Bref, il se contenta de cesser sa vie de paix, sans commencer une vie de guerre. Il ne reparut ni chez Creveau, ni au Palais ; arrêt de tout : il s’arrêta. Seulement, il cessa d’être heureux. Cette guerre le bouleversait. Il en avait la peau transie. Lui qui aimait la vieille rive gauche, depuis le Luxembourg que chaque printemps rajeunit, jusqu’au Jardin des Plantes, pauvre, démodé, mais touchant, il habitait près du délicieux dôme du Val-de-Grâce, Boulevard Saint-Michel, dans une vieille maison xviiie, dont les fenêtres d’arrière ouvraient sur le potager des Sourds-Muets, et depuis des années c’était une de ses joies naïves de vivre, en plein Paris, devant des poireaux et des tomates, le nez au-dessus de ce grand jardin charmant, avec bassin vieux style, ombragé d’un immense poirier. Mais sous la menace des Boches, tout ce plaisir devenait éphémère.

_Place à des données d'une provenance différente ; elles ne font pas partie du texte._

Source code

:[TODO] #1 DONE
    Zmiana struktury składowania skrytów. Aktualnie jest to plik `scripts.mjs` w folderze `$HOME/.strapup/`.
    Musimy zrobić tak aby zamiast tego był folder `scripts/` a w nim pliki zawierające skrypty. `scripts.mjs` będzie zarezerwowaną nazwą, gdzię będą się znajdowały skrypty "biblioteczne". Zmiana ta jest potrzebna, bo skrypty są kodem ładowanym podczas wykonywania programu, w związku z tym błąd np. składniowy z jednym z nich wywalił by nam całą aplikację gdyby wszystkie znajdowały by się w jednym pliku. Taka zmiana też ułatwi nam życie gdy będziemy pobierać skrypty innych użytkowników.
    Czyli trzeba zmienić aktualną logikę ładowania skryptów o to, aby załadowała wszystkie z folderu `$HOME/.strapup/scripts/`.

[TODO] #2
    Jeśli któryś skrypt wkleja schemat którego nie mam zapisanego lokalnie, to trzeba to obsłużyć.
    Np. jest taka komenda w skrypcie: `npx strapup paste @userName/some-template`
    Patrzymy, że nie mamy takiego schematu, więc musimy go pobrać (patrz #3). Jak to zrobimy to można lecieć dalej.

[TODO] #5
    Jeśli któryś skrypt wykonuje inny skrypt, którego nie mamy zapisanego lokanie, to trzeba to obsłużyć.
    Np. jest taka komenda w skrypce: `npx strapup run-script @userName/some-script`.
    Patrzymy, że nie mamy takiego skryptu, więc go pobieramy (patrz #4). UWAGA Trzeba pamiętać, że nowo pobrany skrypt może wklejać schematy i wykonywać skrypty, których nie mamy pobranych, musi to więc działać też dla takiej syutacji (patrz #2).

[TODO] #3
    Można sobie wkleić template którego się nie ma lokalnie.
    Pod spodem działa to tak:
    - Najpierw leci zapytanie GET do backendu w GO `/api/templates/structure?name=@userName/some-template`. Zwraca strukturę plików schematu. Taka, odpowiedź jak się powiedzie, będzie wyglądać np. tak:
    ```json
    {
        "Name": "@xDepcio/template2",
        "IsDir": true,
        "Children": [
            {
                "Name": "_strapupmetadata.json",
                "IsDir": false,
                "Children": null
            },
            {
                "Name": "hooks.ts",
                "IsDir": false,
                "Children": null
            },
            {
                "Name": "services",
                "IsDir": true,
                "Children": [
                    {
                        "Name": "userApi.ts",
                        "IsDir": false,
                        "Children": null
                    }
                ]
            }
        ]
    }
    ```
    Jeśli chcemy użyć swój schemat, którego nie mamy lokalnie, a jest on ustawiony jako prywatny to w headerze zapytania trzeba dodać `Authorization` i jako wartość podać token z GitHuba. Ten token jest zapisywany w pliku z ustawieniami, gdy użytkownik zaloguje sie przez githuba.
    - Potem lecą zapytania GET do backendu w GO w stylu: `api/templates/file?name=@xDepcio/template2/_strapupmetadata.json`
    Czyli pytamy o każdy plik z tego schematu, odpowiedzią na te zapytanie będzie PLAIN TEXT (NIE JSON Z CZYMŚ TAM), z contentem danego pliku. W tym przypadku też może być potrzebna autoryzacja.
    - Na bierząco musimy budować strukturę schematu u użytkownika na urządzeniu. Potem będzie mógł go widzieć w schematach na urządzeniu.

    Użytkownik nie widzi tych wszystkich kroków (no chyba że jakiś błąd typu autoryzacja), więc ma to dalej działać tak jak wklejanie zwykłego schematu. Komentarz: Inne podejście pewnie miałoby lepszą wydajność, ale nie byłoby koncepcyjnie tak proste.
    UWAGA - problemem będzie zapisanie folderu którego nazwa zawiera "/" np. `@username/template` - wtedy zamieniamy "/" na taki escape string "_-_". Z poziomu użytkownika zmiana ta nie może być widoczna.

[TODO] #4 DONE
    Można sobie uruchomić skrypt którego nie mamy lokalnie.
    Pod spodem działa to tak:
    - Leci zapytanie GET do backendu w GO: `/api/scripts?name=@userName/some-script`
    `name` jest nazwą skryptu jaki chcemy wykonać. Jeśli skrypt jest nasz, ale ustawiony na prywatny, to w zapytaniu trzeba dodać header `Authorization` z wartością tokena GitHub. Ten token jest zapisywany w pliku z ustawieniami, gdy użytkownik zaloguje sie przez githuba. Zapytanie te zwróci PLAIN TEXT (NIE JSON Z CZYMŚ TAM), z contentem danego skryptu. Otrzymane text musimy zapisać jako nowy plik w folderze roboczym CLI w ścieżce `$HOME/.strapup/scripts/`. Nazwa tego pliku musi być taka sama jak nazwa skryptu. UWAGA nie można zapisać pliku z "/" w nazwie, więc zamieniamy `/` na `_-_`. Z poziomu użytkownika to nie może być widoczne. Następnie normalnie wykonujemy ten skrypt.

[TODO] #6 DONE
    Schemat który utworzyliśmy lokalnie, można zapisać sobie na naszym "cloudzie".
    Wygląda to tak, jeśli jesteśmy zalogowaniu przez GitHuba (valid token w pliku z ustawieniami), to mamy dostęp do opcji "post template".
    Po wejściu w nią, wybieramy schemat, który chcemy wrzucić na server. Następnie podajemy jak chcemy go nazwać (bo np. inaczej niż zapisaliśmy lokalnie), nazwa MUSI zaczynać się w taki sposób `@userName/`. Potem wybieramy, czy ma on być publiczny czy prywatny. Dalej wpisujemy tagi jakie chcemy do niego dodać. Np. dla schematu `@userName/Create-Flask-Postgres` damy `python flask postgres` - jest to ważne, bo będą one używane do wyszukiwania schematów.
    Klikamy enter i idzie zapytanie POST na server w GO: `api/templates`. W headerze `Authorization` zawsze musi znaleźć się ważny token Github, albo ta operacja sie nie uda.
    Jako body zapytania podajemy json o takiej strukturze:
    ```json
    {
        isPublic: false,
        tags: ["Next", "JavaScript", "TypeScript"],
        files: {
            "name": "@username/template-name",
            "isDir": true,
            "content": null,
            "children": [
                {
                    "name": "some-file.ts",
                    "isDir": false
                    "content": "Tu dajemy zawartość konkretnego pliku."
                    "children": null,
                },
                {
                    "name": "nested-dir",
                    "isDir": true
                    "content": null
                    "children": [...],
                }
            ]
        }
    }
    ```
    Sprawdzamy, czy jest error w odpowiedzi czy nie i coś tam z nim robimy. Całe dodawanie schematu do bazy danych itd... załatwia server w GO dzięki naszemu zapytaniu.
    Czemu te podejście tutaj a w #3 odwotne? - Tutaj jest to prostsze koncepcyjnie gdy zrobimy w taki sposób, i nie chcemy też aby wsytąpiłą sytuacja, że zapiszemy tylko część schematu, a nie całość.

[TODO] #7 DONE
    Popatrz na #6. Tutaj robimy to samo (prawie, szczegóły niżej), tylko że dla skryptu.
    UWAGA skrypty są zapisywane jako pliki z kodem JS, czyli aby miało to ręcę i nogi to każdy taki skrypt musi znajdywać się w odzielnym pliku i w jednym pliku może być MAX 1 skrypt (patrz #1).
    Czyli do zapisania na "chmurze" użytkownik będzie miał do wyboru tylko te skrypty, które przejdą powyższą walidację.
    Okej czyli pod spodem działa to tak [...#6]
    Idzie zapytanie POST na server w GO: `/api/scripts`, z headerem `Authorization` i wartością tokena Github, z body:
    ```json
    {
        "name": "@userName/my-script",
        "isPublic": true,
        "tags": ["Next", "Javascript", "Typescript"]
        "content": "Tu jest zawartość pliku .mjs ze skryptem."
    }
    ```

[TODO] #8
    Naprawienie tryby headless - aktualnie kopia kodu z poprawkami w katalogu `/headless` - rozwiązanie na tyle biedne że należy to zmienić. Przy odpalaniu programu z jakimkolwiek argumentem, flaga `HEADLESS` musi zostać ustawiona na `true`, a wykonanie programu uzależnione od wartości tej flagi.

Grandgoujon ne tenait plus chez lui, et dehors, dans les attroupements, il parlait aux badauds :

— Vous comprenez, vous, monsieur ? Qu’est-ce qu’ils veulent ces gens-là ?… On n’était pas heureux ?

Pour s’éclairer, il acheta trois journaux par jour. Il n’y lut que des nouvelles douteuses. Et chaque fois que sa mère lui apprenait : « Monsieur un Tel, tu sais, il est parti aussi », il tapait sa table :

— Où allons-nous ? Qu’est-ce qu’on va devenir ?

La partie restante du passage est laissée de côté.